Bad manners are frequently a species of bad morals; and Goethe tells us, there is no outward sign of courtesy that does not rest on a deep, moral foundation. Good manners are a very essential characteristic of religion also, as well as a fundamental part of civilization; and we are all in duty bound to treat those with whom we come in contact, with consideration, respect and deference. In the Epistle of St.

James, we read the first Code of Etiquette and Good manners which was ever given to man from high authority.The Greeks and Romans, to be sure, were strictly devoted to etiquette — but it was not the kind which springs from a conscience void of offence against God and man. The Chinese are the most minute of all nations in their forms of etiquette, etc.; and they have hundreds of books which treat upon politeness and good-breeding. One of their treatises upon these subjects is said to contain over three thousand articles.

The custom of salutations, of visiting, of eating, of making presents, of introductions, writing letters, and the like, are all strictly defined, and they are enforced like our laws — no one being permitted to transgress them. We have been inclined to consider the Chinese as barbarians, while in fact they are a far more polite nation than our own. La Bruyre, a famous French writer, thus defines politeness: We may define politeness, though we cannot tell where to fix it in practice.It observes received usages and customs, is bound to times and places, and is not the same thing in the two sexes or in different conditions. Wit alone cannot obtain it; it is acquired and brought to perfection by emulation. Some dispositions alone are susceptible of politeness, as others are only capable of great talents or solid virtues. It is true, politeness puts merit forward, and renders it agreeable, and a man must have eminent qualifications to support himself without it.

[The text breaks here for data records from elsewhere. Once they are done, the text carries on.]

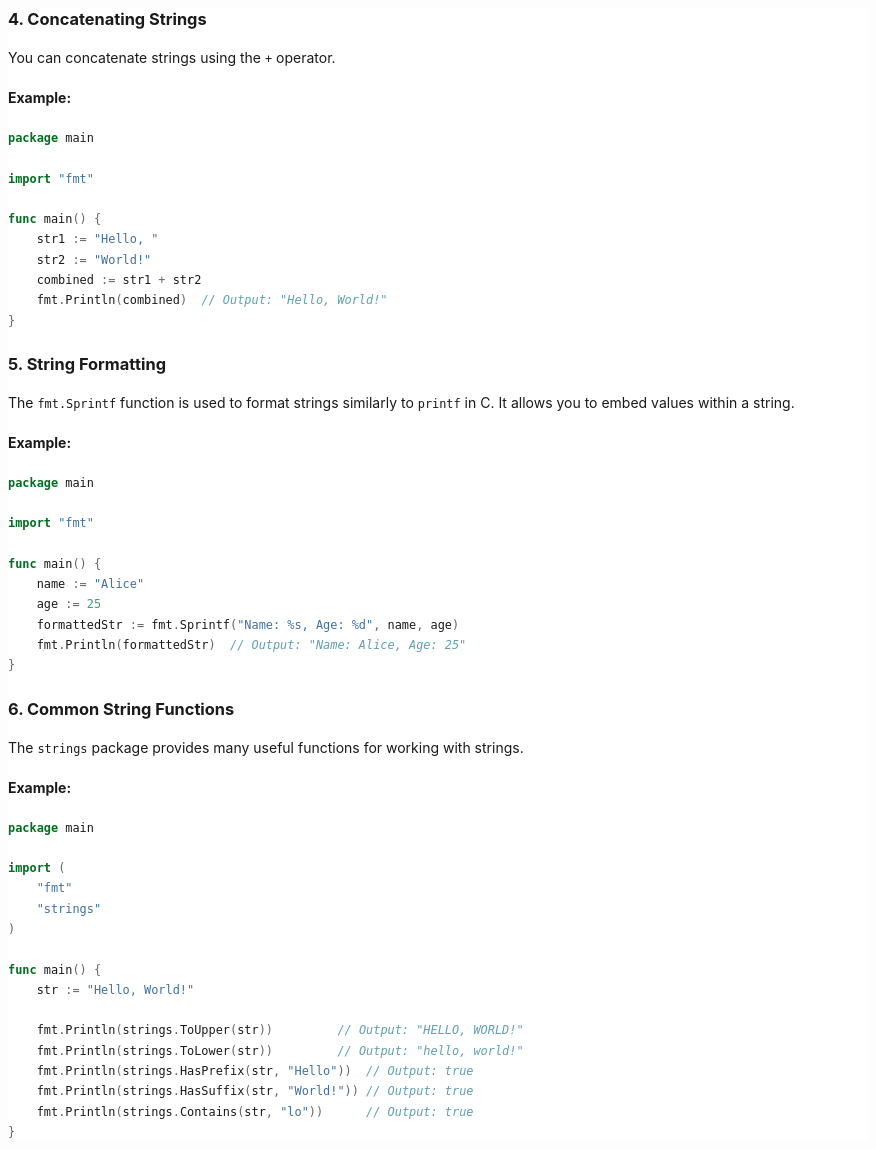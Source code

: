 ### 4. **Concatenating Strings**

You can concatenate strings using the `+` operator.

#### Example:
```go
package main

import "fmt"

func main() {
    str1 := "Hello, "
    str2 := "World!"
    combined := str1 + str2
    fmt.Println(combined)  // Output: "Hello, World!"
}
```

### 5. **String Formatting**

The `fmt.Sprintf` function is used to format strings similarly to `printf` in C. It allows you to embed values within a string.

#### Example:
```go
package main

import "fmt"

func main() {
    name := "Alice"
    age := 25
    formattedStr := fmt.Sprintf("Name: %s, Age: %d", name, age)
    fmt.Println(formattedStr)  // Output: "Name: Alice, Age: 25"
}
```

### 6. **Common String Functions**

The `strings` package provides many useful functions for working with strings.

#### Example:
```go
package main

import (
    "fmt"
    "strings"
)

func main() {
    str := "Hello, World!"

    fmt.Println(strings.ToUpper(str))         // Output: "HELLO, WORLD!"
    fmt.Println(strings.ToLower(str))         // Output: "hello, world!"
    fmt.Println(strings.HasPrefix(str, "Hello"))  // Output: true
    fmt.Println(strings.HasSuffix(str, "World!")) // Output: true
    fmt.Println(strings.Contains(str, "lo"))      // Output: true
}
```
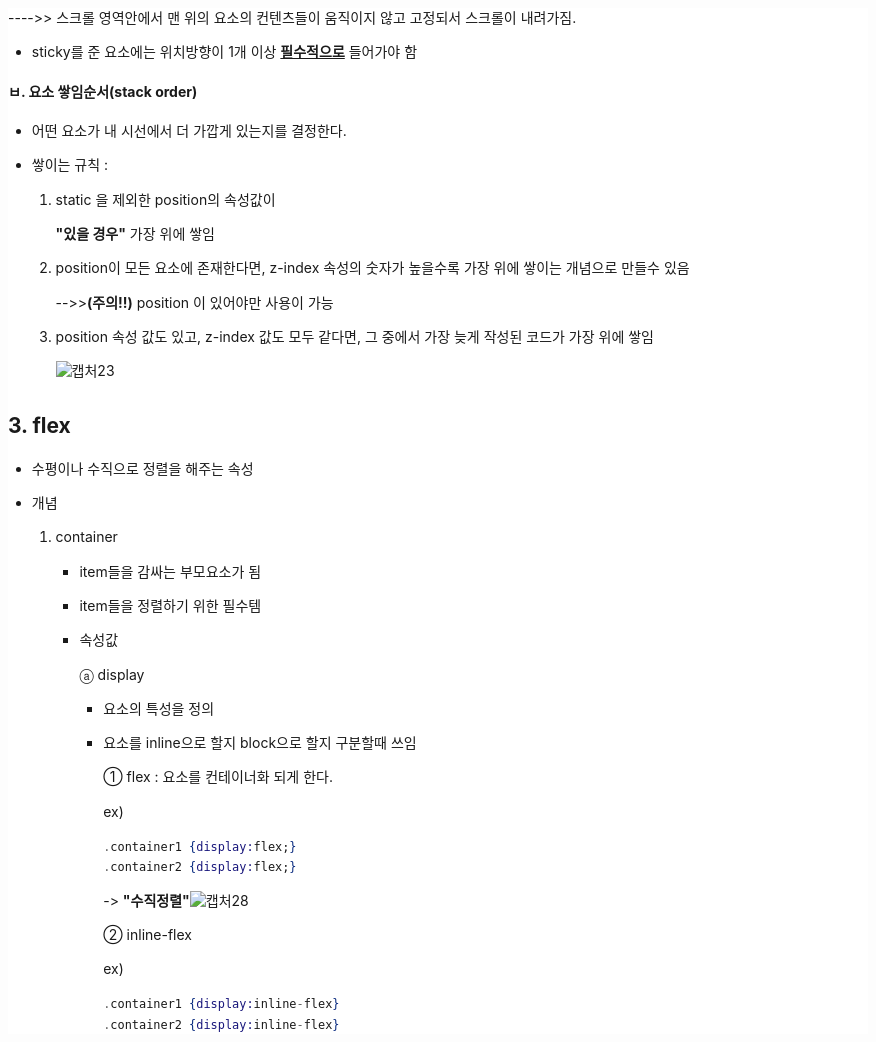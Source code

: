   ---->> 스크롤 영역안에서 맨 위의 요소의 컨텐츠들이 움직이지 않고 고정되서 스크롤이 내려가짐.

- sticky를 준 요소에는 위치방향이 1개 이상    <u>**필수적으로**</u> 들어가야 함


#### ㅂ. 요소 쌓임순서(stack order)

- 어떤 요소가 내 시선에서 더 가깝게 있는지를 결정한다.

- 쌓이는 규칙 : 

  1. static 을 제외한 position의 속성값이 

     **"있을 경우"** 가장 위에 쌓임

  2. position이 모든 요소에 존재한다면,           z-index 속성의 숫자가 높을수록                    가장 위에 쌓이는 개념으로 만들수 있음

     -->>**(주의!!)** position 이 있어야만 사용이 가능

  3. position 속성 값도 있고, z-index 값도 모두 같다면, 그 중에서 가장 늦게 작성된 코드가 가장 위에 쌓임

     ![캡처23](https://user-images.githubusercontent.com/62126380/78140700-6009df00-7465-11ea-9919-91194de1ffcc.PNG)

## 3. flex

- 수평이나 수직으로 정렬을 해주는 속성

- 개념

  1. container

     - item들을 감싸는 부모요소가 됨

     - item들을 정렬하기 위한 필수템

     - 속성값

       ⓐ display 

       - 요소의 특성을 정의

       - 요소를  inline으로 할지 block으로 할지 구분할때 쓰임

         ①  flex : 요소를 컨테이너화 되게 한다.

          ex) 

         ``` ex
         .container1 {display:flex;}
         .container2 {display:flex;}
         ```

         -> **"수직정렬"**![캡처28](https://user-images.githubusercontent.com/62126380/79680871-94e0a900-824f-11ea-9bd5-4317cd9359b0.PNG)

         

         ② inline-flex 

         ex)

         ``` ex
         .container1 {display:inline-flex}
         .container2 {display:inline-flex}
         ```
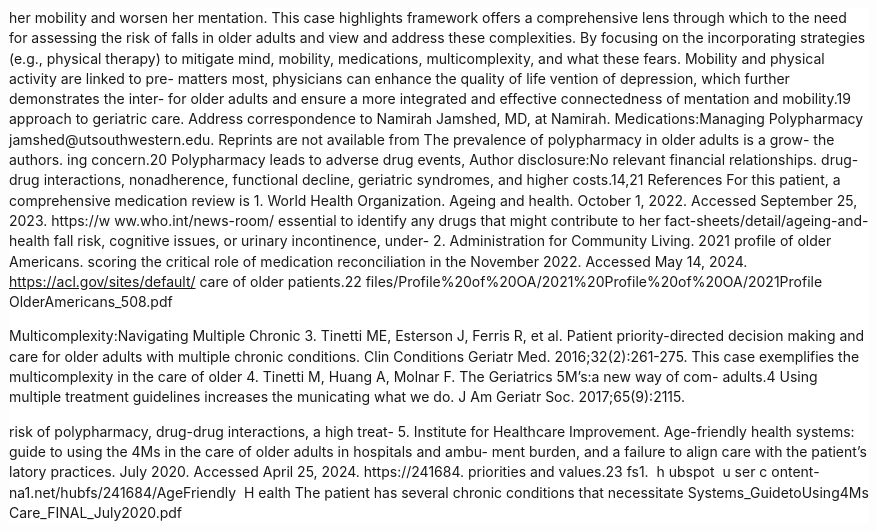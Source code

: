 
her mobility and worsen her mentation. This case highlights       framework offers a comprehensive lens through which to
the need for assessing the risk of falls in older adults and      view and address these complexities. By focusing on the
incorporating strategies (e.g., physical therapy) to mitigate     mind, mobility, medications, multicomplexity, and what
these fears. Mobility and physical activity are linked to pre-    matters most, physicians can enhance the quality of life
vention of depression, which further demonstrates the inter-      for older adults and ensure a more integrated and effective
connectedness of mentation and mobility.19                        approach to geriatric care.
                                                                  Address correspondence to Namirah Jamshed, MD, at Namirah.
Medications:​Managing Polypharmacy                                jamshed@​utsouthwestern.edu. Reprints are not available from
The prevalence of polypharmacy in older adults is a grow-         the authors.
ing concern.20 Polypharmacy leads to adverse drug events,         Author disclosure:​No relevant financial relationships.
drug-drug interactions, nonadherence, functional decline,
geriatric syndromes, and higher costs.14,21                       References
  For this patient, a comprehensive medication review is           1. World Health Organization. Ageing and health. October 1, 2022.
                                                                      Accessed September 25, 2023. https://​w ww.who.int/news-room/
essential to identify any drugs that might contribute to her          fact-sheets/detail/ageing-and-health
fall risk, cognitive issues, or urinary incontinence, under-       2. Administration for Community Living. 2021 profile of older Americans.
scoring the critical role of medication reconciliation in the         November 2022. Accessed May 14, 2024. https://acl.gov/sites/default/
care of older patients.22                                             files/Profile%20of%20OA/2021%20Profile%20of%20OA/2021Profile
                                                                      OlderAmericans_508.pdf

Multicomplexity:​Navigating Multiple Chronic                       3. Tinetti ME, Esterson J, Ferris R, et al. Patient priority-directed decision
                                                                      making and care for older adults with multiple chronic conditions. Clin
Conditions                                                            Geriatr Med. 2016;​32(2):​261-275.
This case exemplifies the multicomplexity in the care of older    4. Tinetti M, Huang A, Molnar F. The Geriatrics 5M’s:​a new way of com-
adults.4 Using multiple treatment guidelines increases the           municating what we do. J Am Geriatr Soc. 2017;​65(9):​2115.

risk of polypharmacy, drug-drug interactions, a high treat-        5. Institute for Healthcare Improvement. Age-friendly health systems:​
                                                                      guide to using the 4Ms in the care of older adults in hospitals and ambu-
ment burden, and a failure to align care with the patient’s           latory practices. July 2020. Accessed April 25, 2024. https://​241684.
priorities and values.23                                              fs1. ​ h ubspot ​ u ser​ c ontent-na1.net/hubfs/241684/AgeFriendly ​ H ealth​
   The patient has several chronic conditions that necessitate        Systems_Guide​to​Using​4Ms​Care_​FINAL_ ​July2020.pdf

Politeness may also be said to be the embodiment of the golden rule; and without its aid, without the amenities of society, life is an arid waste, a barren plain.Gold will not supply the deficiencies of a pleasing deportment; and we can assure our readers that they will find courtesy in all times and at all places the cheapest and most available of commodities. In Europe, good manners are most highly esteemed, and most assiduously inculcated both in the highest and the lowest classes; and the children are taught that it is very essential for them to show respect to their superiors and elders, and to be always kind and courteous to their inferiors. In America, politeness and etiquette are well taught in those families who possess culture and refinement; but among the masses rarely taught at all.

Our district schools were nurseries of good manners thirty or forty years ago, compared to what they are at the present day. Then the country children were taught to bow to strangers passing by; now they would be more likely to salute them with profanity or vulgarity.Good manners are surely at a discount in the United States. We cannot disguise this fact — it is seen by all who travel through the country, who frequent the city, who sail upon our rivers and our lakes, or whirl rapidly along our railways. The lower officials are often cross and surly — the higher sometimes extremely discourteous; and the want of good-breeding is everywhere noted.

Surely we should ask ourselves the question — Whence has this condition of affairs arisen? Our democratic principles should not be allowed to lead us to indulge in discourtesy, and thus throw a shadow of disgrace upon our institutions. And those who consider the rules which regulate society needless and absurd, would, if they were laid aside, soon desire their restoration, as they are a needful barrier against rudeness and vulgarity.There are, doubtless, many eccentricities of fashion, yet they soon pass away; but some prescribed regulations for conduct are essential for the preservation of order and dignity. Etiquette is intended to guard us from some of the inconveniences of a large acquaintance, and by settling certain points, it permits us to maintain a ceremonious acquaintance with a circle much too large for social visiting. Therefore let us: — Study with care, politeness that must teach The modest forms of gesture and of speech; In vain formality, with matron mien, And pertness apes with her familiar grin; They against nature for applauses strain, Distort themselves, and give all others pain.